A fronte di queste potenzialità della partecipazione, nel passaggio dalla proposta di legge presentata dalla Cisl al testo approvato dalla Camera, sono state introdotte delle modifiche di non poco conto. In particolare, si è voluto sottrarre alla contrattazione collettiva, alla sua ‘saggezza’ e alla sua capacità di bilanciare gli interessi delle parti, la titolarità dell’iniziativa di introdurre forme di partecipazione (là dove si prevedeva che sono gli accordi collettivi a decidere la partecipazione) per farne in larga parte una decisione unilaterale delle imprese (ora sono gli statuti a decidere). Ciò vale per la presenza dei rappresentanti dei lavoratori nel consiglio di sorveglianza, di amministrazione o di controllo, a seconda dei casi, ma anche per la formazione delle commissioni paritetiche così come per le forme di partecipazione organizzativa nelle imprese sotto i 35 addetti, che per il testo approvato dalla Camera sono una scelta dell’impresa anziché il possibile risultato di un accordo collettivo. Inoltre, il numero di rappresentanti dei lavoratori nel consiglio di sorveglianza, pari ad almeno un quinto dei componenti del consiglio nelle previsioni della proposta iniziale della Cisl, secondo il testo della Camera può essere ridotto anche a uno solo. Similmente, per quanto riguarda la cosiddetta partecipazione consultiva, la proposta Cisl stabiliva un diritto dei rappresentanti dei lavoratori a essere informati e preventivamente consultati in merito alle scelte aziendali almeno una volta l’anno, mentre il testo approvato riduce questo diritto a una mera eventualità.

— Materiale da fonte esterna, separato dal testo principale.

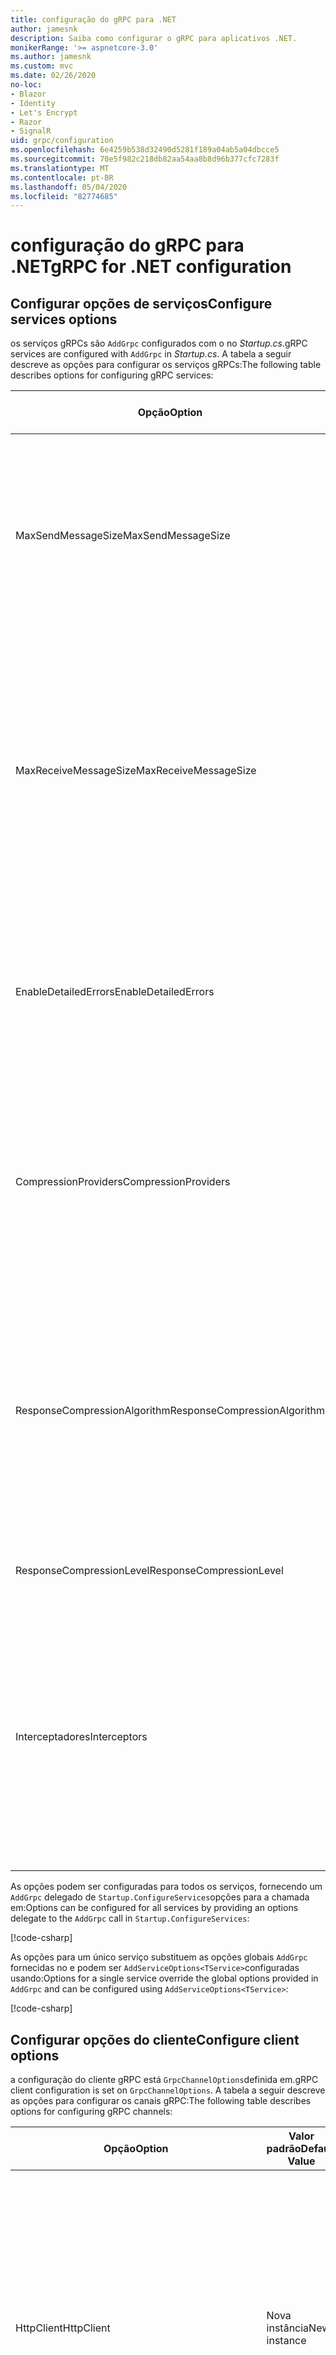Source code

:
 ```yaml
---
title: configuração do gRPC para .NET
author: jamesnk
description: Saiba como configurar o gRPC para aplicativos .NET.
monikerRange: '>= aspnetcore-3.0'
ms.author: jamesnk
ms.custom: mvc
ms.date: 02/26/2020
no-loc:
- Blazor
- Identity
- Let's Encrypt
- Razor
- SignalR
uid: grpc/configuration
ms.openlocfilehash: 6e4259b538d32490d5281f189a04ab5a04dbcce5
ms.sourcegitcommit: 70e5f982c218db82aa54aa8b8d96b377cfc7283f
ms.translationtype: MT
ms.contentlocale: pt-BR
ms.lasthandoff: 05/04/2020
ms.locfileid: "82774685"
---
```

# <a name="grpc-for-net-configuration"></a><span data-ttu-id="0e935-103">configuração do gRPC para .NET</span><span class="sxs-lookup"><span data-stu-id="0e935-103">gRPC for .NET configuration</span></span>

## <a name="configure-services-options"></a><span data-ttu-id="0e935-104">Configurar opções de serviços</span><span class="sxs-lookup"><span data-stu-id="0e935-104">Configure services options</span></span>

<span data-ttu-id="0e935-105">os serviços gRPCs são `AddGrpc` configurados com o no *Startup.cs*.</span><span class="sxs-lookup"><span data-stu-id="0e935-105">gRPC services are configured with `AddGrpc` in *Startup.cs*.</span></span> <span data-ttu-id="0e935-106">A tabela a seguir descreve as opções para configurar os serviços gRPCs:</span><span class="sxs-lookup"><span data-stu-id="0e935-106">The following table describes options for configuring gRPC services:</span></span>

| <span data-ttu-id="0e935-107">Opção</span><span class="sxs-lookup"><span data-stu-id="0e935-107">Option</span></span> | <span data-ttu-id="0e935-108">Valor padrão</span><span class="sxs-lookup"><span data-stu-id="0e935-108">Default Value</span></span> | <span data-ttu-id="0e935-109">Descrição</span><span class="sxs-lookup"><span data-stu-id="0e935-109">Description</span></span> |
| ------ | ------------- | ----------- |
| <span data-ttu-id="0e935-110">MaxSendMessageSize</span><span class="sxs-lookup"><span data-stu-id="0e935-110">MaxSendMessageSize</span></span> | `null` | <span data-ttu-id="0e935-111">O tamanho máximo da mensagem em bytes que pode ser enviado do servidor.</span><span class="sxs-lookup"><span data-stu-id="0e935-111">The maximum message size in bytes that can be sent from the server.</span></span> <span data-ttu-id="0e935-112">A tentativa de enviar uma mensagem que exceda o tamanho máximo da mensagem configurada resultará em uma exceção.</span><span class="sxs-lookup"><span data-stu-id="0e935-112">Attempting to send a message that exceeds the configured maximum message size results in an exception.</span></span> <span data-ttu-id="0e935-113">Quando definido como `null`, o tamanho da mensagem é ilimitado.</span><span class="sxs-lookup"><span data-stu-id="0e935-113">When set to `null`, the message size is unlimited.</span></span> |
| <span data-ttu-id="0e935-114">MaxReceiveMessageSize</span><span class="sxs-lookup"><span data-stu-id="0e935-114">MaxReceiveMessageSize</span></span> | <span data-ttu-id="0e935-115">4 MB</span><span class="sxs-lookup"><span data-stu-id="0e935-115">4 MB</span></span> | <span data-ttu-id="0e935-116">O tamanho máximo da mensagem em bytes que pode ser recebido pelo servidor.</span><span class="sxs-lookup"><span data-stu-id="0e935-116">The maximum message size in bytes that can be received by the server.</span></span> <span data-ttu-id="0e935-117">Se o servidor receber uma mensagem que exceda esse limite, ele lançará uma exceção.</span><span class="sxs-lookup"><span data-stu-id="0e935-117">If the server receives a message that exceeds this limit, it throws an exception.</span></span> <span data-ttu-id="0e935-118">Aumentar esse valor permite que o servidor receba mensagens maiores, mas pode afetar negativamente o consumo de memória.</span><span class="sxs-lookup"><span data-stu-id="0e935-118">Increasing this value allows the server to receive larger messages, but can negatively impact memory consumption.</span></span> <span data-ttu-id="0e935-119">Quando definido como `null`, o tamanho da mensagem é ilimitado.</span><span class="sxs-lookup"><span data-stu-id="0e935-119">When set to `null`, the message size is unlimited.</span></span> |
| <span data-ttu-id="0e935-120">EnableDetailedErrors</span><span class="sxs-lookup"><span data-stu-id="0e935-120">EnableDetailedErrors</span></span> | `false` | <span data-ttu-id="0e935-121">Se `true`, as mensagens de exceção detalhadas serão retornadas aos clientes quando uma exceção for lançada em um método de serviço.</span><span class="sxs-lookup"><span data-stu-id="0e935-121">If `true`, detailed exception messages are returned to clients when an exception is thrown in a service method.</span></span> <span data-ttu-id="0e935-122">O padrão é `false`.</span><span class="sxs-lookup"><span data-stu-id="0e935-122">The default is `false`.</span></span> <span data-ttu-id="0e935-123">A `EnableDetailedErrors` configuração `true` para pode vazar informações confidenciais.</span><span class="sxs-lookup"><span data-stu-id="0e935-123">Setting `EnableDetailedErrors` to `true` can leak sensitive information.</span></span> |
| <span data-ttu-id="0e935-124">CompressionProviders</span><span class="sxs-lookup"><span data-stu-id="0e935-124">CompressionProviders</span></span> | <span data-ttu-id="0e935-125">gzip</span><span class="sxs-lookup"><span data-stu-id="0e935-125">gzip</span></span> | <span data-ttu-id="0e935-126">Uma coleção de provedores de compactação usados para compactar e descompactar mensagens.</span><span class="sxs-lookup"><span data-stu-id="0e935-126">A collection of compression providers used to compress and decompress messages.</span></span> <span data-ttu-id="0e935-127">Os provedores de compactação personalizados podem ser criados e adicionados à coleção.</span><span class="sxs-lookup"><span data-stu-id="0e935-127">Custom compression providers can be created and added to the collection.</span></span> <span data-ttu-id="0e935-128">Os provedores configurados padrão dão suporte à compactação **gzip** .</span><span class="sxs-lookup"><span data-stu-id="0e935-128">The default configured providers support **gzip** compression.</span></span> |
| <span data-ttu-id="0e935-129"><span style="word-break:normal;word-wrap:normal">ResponseCompressionAlgorithm</span></span><span class="sxs-lookup"><span data-stu-id="0e935-129"><span style="word-break:normal;word-wrap:normal">ResponseCompressionAlgorithm</span></span></span> | `null` | <span data-ttu-id="0e935-130">O algoritmo de compactação usado para compactar mensagens enviadas do servidor.</span><span class="sxs-lookup"><span data-stu-id="0e935-130">The compression algorithm used to compress messages sent from the server.</span></span> <span data-ttu-id="0e935-131">O algoritmo deve corresponder a um provedor de `CompressionProviders`compactação no.</span><span class="sxs-lookup"><span data-stu-id="0e935-131">The algorithm must match a compression provider in `CompressionProviders`.</span></span> <span data-ttu-id="0e935-132">Para que o algoritmo compacte uma resposta, o cliente deve indicar que ele dá suporte ao algoritmo enviando-o no cabeçalho **grpc-Accept-Encoding** .</span><span class="sxs-lookup"><span data-stu-id="0e935-132">For the algorithm to compress a response, the client must indicate it supports the algorithm by sending it in the **grpc-accept-encoding** header.</span></span> |
| <span data-ttu-id="0e935-133">ResponseCompressionLevel</span><span class="sxs-lookup"><span data-stu-id="0e935-133">ResponseCompressionLevel</span></span> | `null` | <span data-ttu-id="0e935-134">O nível de compactação usado para compactar mensagens enviadas do servidor.</span><span class="sxs-lookup"><span data-stu-id="0e935-134">The compress level used to compress messages sent from the server.</span></span> |
| <span data-ttu-id="0e935-135">Interceptadores</span><span class="sxs-lookup"><span data-stu-id="0e935-135">Interceptors</span></span> | <span data-ttu-id="0e935-136">Nenhum</span><span class="sxs-lookup"><span data-stu-id="0e935-136">None</span></span> | <span data-ttu-id="0e935-137">Uma coleção de interceptores que são executados com cada chamada gRPC.</span><span class="sxs-lookup"><span data-stu-id="0e935-137">A collection of interceptors that are run with each gRPC call.</span></span> <span data-ttu-id="0e935-138">Os interceptores são executados na ordem em que estão registrados.</span><span class="sxs-lookup"><span data-stu-id="0e935-138">Interceptors are run in the order they are registered.</span></span> <span data-ttu-id="0e935-139">Os interceptores configurados globalmente são executados antes de interceptadores configurados para um único serviço.</span><span class="sxs-lookup"><span data-stu-id="0e935-139">Globally configured interceptors are run before interceptors configured for a single service.</span></span> <span data-ttu-id="0e935-140">Para obter mais informações sobre os interceptores gRPC, consulte [interceptores do gRPC vs. middleware](xref:grpc/migration#grpc-interceptors-vs-middleware).</span><span class="sxs-lookup"><span data-stu-id="0e935-140">For more information about gRPC interceptors, see [gRPC Interceptors vs. Middleware](xref:grpc/migration#grpc-interceptors-vs-middleware).</span></span> |

<span data-ttu-id="0e935-141">As opções podem ser configuradas para todos os serviços, fornecendo um `AddGrpc` delegado de `Startup.ConfigureServices`opções para a chamada em:</span><span class="sxs-lookup"><span data-stu-id="0e935-141">Options can be configured for all services by providing an options delegate to the `AddGrpc` call in `Startup.ConfigureServices`:</span></span>

[!code-csharp[](~/grpc/configuration/sample/GrcpService/Startup.cs?name=snippet)]

<span data-ttu-id="0e935-142">As opções para um único serviço substituem as opções globais `AddGrpc` fornecidas no e podem ser `AddServiceOptions<TService>`configuradas usando:</span><span class="sxs-lookup"><span data-stu-id="0e935-142">Options for a single service override the global options provided in `AddGrpc` and can be configured using `AddServiceOptions<TService>`:</span></span>

[!code-csharp[](~/grpc/configuration/sample/GrcpService/Startup2.cs?name=snippet)]

## <a name="configure-client-options"></a><span data-ttu-id="0e935-143">Configurar opções do cliente</span><span class="sxs-lookup"><span data-stu-id="0e935-143">Configure client options</span></span>

<span data-ttu-id="0e935-144">a configuração do cliente gRPC está `GrpcChannelOptions`definida em.</span><span class="sxs-lookup"><span data-stu-id="0e935-144">gRPC client configuration is set on `GrpcChannelOptions`.</span></span> <span data-ttu-id="0e935-145">A tabela a seguir descreve as opções para configurar os canais gRPC:</span><span class="sxs-lookup"><span data-stu-id="0e935-145">The following table describes options for configuring gRPC channels:</span></span>

| <span data-ttu-id="0e935-146">Opção</span><span class="sxs-lookup"><span data-stu-id="0e935-146">Option</span></span> | <span data-ttu-id="0e935-147">Valor padrão</span><span class="sxs-lookup"><span data-stu-id="0e935-147">Default Value</span></span> | <span data-ttu-id="0e935-148">Descrição</span><span class="sxs-lookup"><span data-stu-id="0e935-148">Description</span></span> |
| ------ | ------------- | ----------- |
| <span data-ttu-id="0e935-149">HttpClient</span><span class="sxs-lookup"><span data-stu-id="0e935-149">HttpClient</span></span> | <span data-ttu-id="0e935-150">Nova instância</span><span class="sxs-lookup"><span data-stu-id="0e935-150">New instance</span></span> | <span data-ttu-id="0e935-151">O `HttpClient` usado para fazer chamadas gRPC.</span><span class="sxs-lookup"><span data-stu-id="0e935-151">The `HttpClient` used to make gRPC calls.</span></span> <span data-ttu-id="0e935-152">Um cliente pode ser definido para configurar um personalizado `HttpClientHandler`ou adicionar manipuladores adicionais ao pipeline http para chamadas gRPC.</span><span class="sxs-lookup"><span data-stu-id="0e935-152">A client can be set to configure a custom `HttpClientHandler`, or add additional handlers to the HTTP pipeline for gRPC calls.</span></span> <span data-ttu-id="0e935-153">Se não `HttpClient` for especificado, uma nova `HttpClient` instância será criada para o canal.</span><span class="sxs-lookup"><span data-stu-id="0e935-153">If no `HttpClient` is specified, then a new `HttpClient` instance is created for the channel.</span></span> <span data-ttu-id="0e935-154">Ele será descartado automaticamente.</span><span class="sxs-lookup"><span data-stu-id="0e935-154">It will automatically be disposed.</span></span> |
| <span data-ttu-id="0e935-155">DisposeHttpClient</span><span class="sxs-lookup"><span data-stu-id="0e935-155">DisposeHttpClient</span></span> | `false` | <span data-ttu-id="0e935-156">Se `true`e um `HttpClient` for especificado, a `HttpClient` instância será descartada quando o `GrpcChannel` for descartado.</span><span class="sxs-lookup"><span data-stu-id="0e935-156">If `true`, and an `HttpClient` is specified, then the `HttpClient` instance will be disposed when the `GrpcChannel` is disposed.</span></span> |
| <span data-ttu-id="0e935-157">LoggerFactory</span><span class="sxs-lookup"><span data-stu-id="0e935-157">LoggerFactory</span></span> | `null` | <span data-ttu-id="0e935-158">O `LoggerFactory` usado pelo cliente para registrar informações sobre chamadas gRPC.</span><span class="sxs-lookup"><span data-stu-id="0e935-158">The `LoggerFactory` used by the client to log information about gRPC calls.</span></span> <span data-ttu-id="0e935-159">Uma `LoggerFactory` instância pode ser resolvida da injeção de dependência ou `LoggerFactory.Create`criada usando.</span><span class="sxs-lookup"><span data-stu-id="0e935-159">A `LoggerFactory` instance can be resolved from dependency injection or created using `LoggerFactory.Create`.</span></span> <span data-ttu-id="0e935-160">Para obter exemplos de configuração de registro <xref:grpc/diagnostics#grpc-client-logging>em log, consulte.</span><span class="sxs-lookup"><span data-stu-id="0e935-160">For examples of configuring logging, see <xref:grpc/diagnostics#grpc-client-logging>.</span></span> |
| <span data-ttu-id="0e935-161">MaxSendMessageSize</span><span class="sxs-lookup"><span data-stu-id="0e935-161">MaxSendMessageSize</span></span> | `null` | <span data-ttu-id="0e935-162">O tamanho máximo da mensagem em bytes que pode ser enviado do cliente.</span><span class="sxs-lookup"><span data-stu-id="0e935-162">The maximum message size in bytes that can be sent from the client.</span></span> <span data-ttu-id="0e935-163">A tentativa de enviar uma mensagem que exceda o tamanho máximo da mensagem configurada resultará em uma exceção.</span><span class="sxs-lookup"><span data-stu-id="0e935-163">Attempting to send a message that exceeds the configured maximum message size results in an exception.</span></span> <span data-ttu-id="0e935-164">Quando definido como `null`, o tamanho da mensagem é ilimitado.</span><span class="sxs-lookup"><span data-stu-id="0e935-164">When set to `null`, the message size is unlimited.</span></span> |
| <span data-ttu-id="0e935-165"><span style="word-break:normal;word-wrap:normal">MaxReceiveMessageSize</span></span><span class="sxs-lookup"><span data-stu-id="0e935-165"><span style="word-break:normal;word-wrap:normal">MaxReceiveMessageSize</span></span></span> | <span data-ttu-id="0e935-166">4 MB</span><span class="sxs-lookup"><span data-stu-id="0e935-166">4 MB</span></span> | <span data-ttu-id="0e935-167">O tamanho máximo da mensagem em bytes que pode ser recebido pelo cliente.</span><span class="sxs-lookup"><span data-stu-id="0e935-167">The maximum message size in bytes that can be received by the client.</span></span> <span data-ttu-id="0e935-168">Se o cliente receber uma mensagem que exceda esse limite, ele lançará uma exceção.</span><span class="sxs-lookup"><span data-stu-id="0e935-168">If the client receives a message that exceeds this limit, it throws an exception.</span></span> <span data-ttu-id="0e935-169">Aumentar esse valor permite que o cliente receba mensagens maiores, mas pode afetar negativamente o consumo de memória.</span><span class="sxs-lookup"><span data-stu-id="0e935-169">Increasing this value allows the client to receive larger messages, but can negatively impact memory consumption.</span></span> <span data-ttu-id="0e935-170">Quando definido como `null`, o tamanho da mensagem é ilimitado.</span><span class="sxs-lookup"><span data-stu-id="0e935-170">When set to `null`, the message size is unlimited.</span></span> |
| <span data-ttu-id="0e935-171">Credenciais</span><span class="sxs-lookup"><span data-stu-id="0e935-171">Credentials</span></span> | `null` | <span data-ttu-id="0e935-172">Uma instância `ChannelCredentials`.</span><span class="sxs-lookup"><span data-stu-id="0e935-172">A `ChannelCredentials` instance.</span></span> <span data-ttu-id="0e935-173">As credenciais são usadas para adicionar metadados de autenticação a chamadas gRPC.</span><span class="sxs-lookup"><span data-stu-id="0e935-173">Credentials are used to add authentication metadata to gRPC calls.</span></span> |
| <span data-ttu-id="0e935-174">CompressionProviders</span><span class="sxs-lookup"><span data-stu-id="0e935-174">CompressionProviders</span></span> | <span data-ttu-id="0e935-175">gzip</span><span class="sxs-lookup"><span data-stu-id="0e935-175">gzip</span></span> | <span data-ttu-id="0e935-176">Uma coleção de provedores de compactação usados para compactar e descompactar mensagens.</span><span class="sxs-lookup"><span data-stu-id="0e935-176">A collection of compression providers used to compress and decompress messages.</span></span> <span data-ttu-id="0e935-177">Os provedores de compactação personalizados podem ser criados e adicionados à coleção.</span><span class="sxs-lookup"><span data-stu-id="0e935-177">Custom compression providers can be created and added to the collection.</span></span> <span data-ttu-id="0e935-178">Os provedores configurados padrão dão suporte à compactação **gzip** .</span><span class="sxs-lookup"><span data-stu-id="0e935-178">The default configured providers support **gzip** compression.</span></span> |

<span data-ttu-id="0e935-179">O seguinte código:</span><span class="sxs-lookup"><span data-stu-id="0e935-179">The following code:</span></span>

* <span data-ttu-id="0e935-180">Define o tamanho máximo de mensagens de envio e recebimento no canal.</span><span class="sxs-lookup"><span data-stu-id="0e935-180">Sets the maximum send and receive message size on the channel.</span></span>
* <span data-ttu-id="0e935-181">Cria um cliente.</span><span class="sxs-lookup"><span data-stu-id="0e935-181">Creates a client.</span></span>

[!code-csharp[](~/grpc/configuration/sample/Program.cs?name=snippet&highlight=3-8)]

[!INCLUDE[](~/includes/gRPCazure.md)]

## <a name="additional-resources"></a><span data-ttu-id="0e935-182">Recursos adicionais</span><span class="sxs-lookup"><span data-stu-id="0e935-182">Additional resources</span></span>

* <xref:grpc/aspnetcore>
* <xref:grpc/client>
* <xref:grpc/diagnostics>
* <xref:tutorials/grpc/grpc-start>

Gli effetti reali di queste modifiche sono limitati in quanto non viene meno la possibilità per la contrattazione, così come già ampiamente accade, di introdurre e regolare la partecipazione nelle aziende. E tuttavia, nella versione approvata, da diritto del lavoratore, secondo quanto prevede l’articolo 46 della Costituzione, e risultato di accordi collettivi, essa diventa iniziativa a discrezione dell’impresa.
Lo scopo principale di questa legge dovrebbe consistere nel riconoscere e valorizzare il ruolo della partecipazione gestionale, organizzativa e consultiva e quindi nel fornire indicazioni coerenti e un sostegno alla sua diffusione. Al contrario, il testo approvato ne confonde la natura e ne sminuisce la forza, facendone quasi un optional delle politiche del personale. Il risultato è che questa legge risulta assai meno utile di quanto si poteva auspicare. La sua capacità di ampliare gli spazi di cooperazione nelle relazioni industriali e di favorire un rinnovamento della cultura sindacale e imprenditoriale del nostro paese risulta indebolita.
La sensazione è che qualcuno ha ancora paura della partecipazione.